» What you should do: Omit all pictures. Reproduce exactly the lines from the first line of the records below through the line with "## Historia operacji".
### Dataset extract
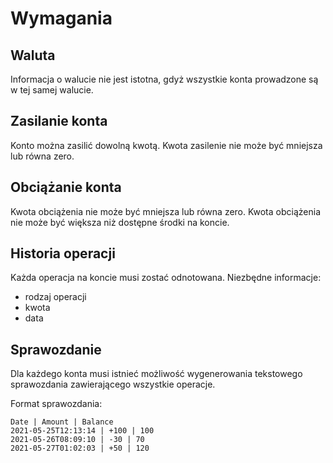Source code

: # Wymagania

## Waluta
Informacja o walucie nie jest istotna, gdyż wszystkie konta prowadzone są w tej samej walucie.

## Zasilanie konta
Konto można zasilić dowolną kwotą.
Kwota zasilenie nie może być mniejsza lub równa zero.

## Obciążanie konta
Kwota obciążenia nie może być mniejsza lub równa zero.
Kwota obciążenia nie może być większa niż dostępne środki na koncie.

## Historia operacji
Każda operacja na koncie musi zostać odnotowana.
Niezbędne informacje:
- rodzaj operacji
- kwota
- data

## Sprawozdanie
Dla każdego konta musi istnieć możliwość wygenerowania tekstowego sprawozdania zawierającego wszystkie operacje.

Format sprawozdania:

```
Date | Amount | Balance
2021-05-25T12:13:14 | +100 | 100 
2021-05-26T08:09:10 | -30 | 70 
2021-05-27T01:02:03 | +50 | 120
```
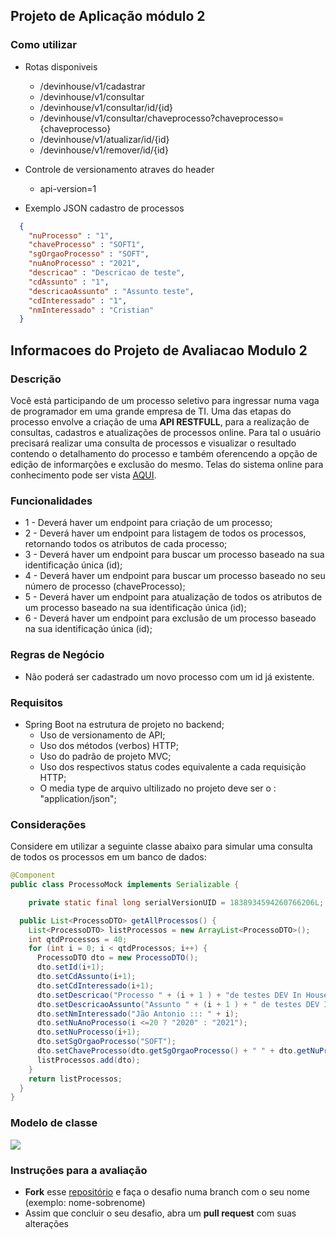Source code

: ## Projeto de Aplicação módulo 2 

### Como utilizar

* Rotas disponiveis
  * /devinhouse/v1/cadastrar 
  * /devinhouse/v1/consultar 
  * /devinhouse/v1/consultar/id/{id} 
  * /devinhouse/v1/consultar/chaveprocesso?chaveprocesso={chaveprocesso}
  * /devinhouse/v1/atualizar/id/{id} 
  * /devinhouse/v1/remover/id/{id} 

* Controle de versionamento atraves do header
  * api-version=1 

* Exemplo JSON cadastro de processos


```json
  {
    "nuProcesso" : "1",
    "chaveProcesso" : "SOFT1",
    "sgOrgaoProcesso" : "SOFT",
    "nuAnoProcesso" : "2021",
    "descricao" : "Descricao de teste",
    "cdAssunto" : "1",
    "descricaoAssunto" : "Assunto teste",
    "cdInteressado" : "1",
    "nmInteressado" : "Cristian"
  }
```

## Informacoes do Projeto de Avaliacao Modulo 2

### Descrição

Você está participando de um processo seletivo para ingressar numa vaga de programador em uma grande empresa de TI. Uma das etapas do processo envolve a criação de uma **API RESTFULL**, para a realização de consultas, cadastros e atualizações de processos online. Para tal o usuário precisará realizar uma consulta de processos e visualizar o resultado contendo o detalhamento do processo e também oferencendo a opção de edição de informarções e exclusão do mesmo. Telas do sistema online para conhecimento pode ser vista [AQUI](https://www.figma.com/proto/BTa9Vpz4S1XUscURxANvFH5Z/DESAFIO?node-id=19%3A70&scaling=scale-down&redirected=1).

### Funcionalidades

* 1 - Deverá haver um endpoint para criação de um processo;
* 2 - Deverá haver um endpoint para listagem de todos os processos, retornando todos os atributos de cada  processo;
* 3 - Deverá haver um endpoint para buscar um processo baseado na sua identificação única (id);
* 4 - Deverá haver um endpoint para buscar um processo baseado no seu número de processo (chaveProcesso);
* 5 - Deverá haver um endpoint para atualização de todos os atributos de um processo baseado na sua identificação única (id);
* 6 - Deverá haver um endpoint para exclusão de um processo baseado na sua identificação única (id);     

### Regras de Negócio 

* Não poderá ser cadastrado um novo processo com um id já existente.

### Requisitos

* Spring Boot na estrutura de projeto no backend;
  * Uso de versionamento de API;
  * Uso dos métodos (verbos) HTTP;
  * Uso do padrão de projeto MVC;
  * Uso dos respectivos status codes equivalente a cada requisição HTTP;
  * O media type de arquivo ultilizado no projeto deve ser o : "application/json";

### Considerações

Considere em utilizar a seguinte classe abaixo para simular uma consulta de todos os processos em um banco de dados:

```java
@Component
public class ProcessoMock implements Serializable {

	private static final long serialVersionUID = 1838934594260766206L;

  public List<ProcessoDTO> getAllProcessos() {
    List<ProcessoDTO> listProcessos = new ArrayList<ProcessoDTO>();
    int qtdProcessos = 40;
    for (int i = 0; i < qtdProcessos; i++) {
      ProcessoDTO dto = new ProcessoDTO();
      dto.setId(i+1);
      dto.setCdAssunto(i+1);
      dto.setCdInteressado(i+1);
      dto.setDescricao("Processo " + (i + 1 ) + "de testes DEV In House ");
      dto.setDescricaoAssunto("Assunto " + (i + 1 ) + " de testes DEV In House ");
      dto.setNmInteressado("Jão Antonio ::: " + i);
      dto.setNuAnoProcesso(i <=20 ? "2020" : "2021");
      dto.setNuProcesso(i+1);
      dto.setSgOrgaoProcesso("SOFT");
      dto.setChaveProcesso(dto.getSgOrgaoProcesso() + " " + dto.getNuProcesso() + "/" + dto.getNuAnoProcesso());
      listProcessos.add(dto);
    }
    return listProcessos;
  }
}
```

### Modelo de classe


![](./diagramaclass.png)

 ### Instruções para a avaliação

- **Fork** esse [repositório](https://github.com/jeffersonoh/devinhouse-avaliacao-modulo-2) e faça o desafio numa branch com o seu nome (exemplo: nome-sobrenome)
- Assim que concluir o seu desafio, abra um **pull request** com suas alterações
######
» Output:
Source code

: # Wymagania

## Waluta
Informacja o walucie nie jest istotna, gdyż wszystkie konta prowadzone są w tej samej walucie.

## Zasilanie konta
Konto można zasilić dowolną kwotą.
Kwota zasilenie nie może być mniejsza lub równa zero.

## Obciążanie konta
Kwota obciążenia nie może być mniejsza lub równa zero.
Kwota obciążenia nie może być większa niż dostępne środki na koncie.

## Historia operacji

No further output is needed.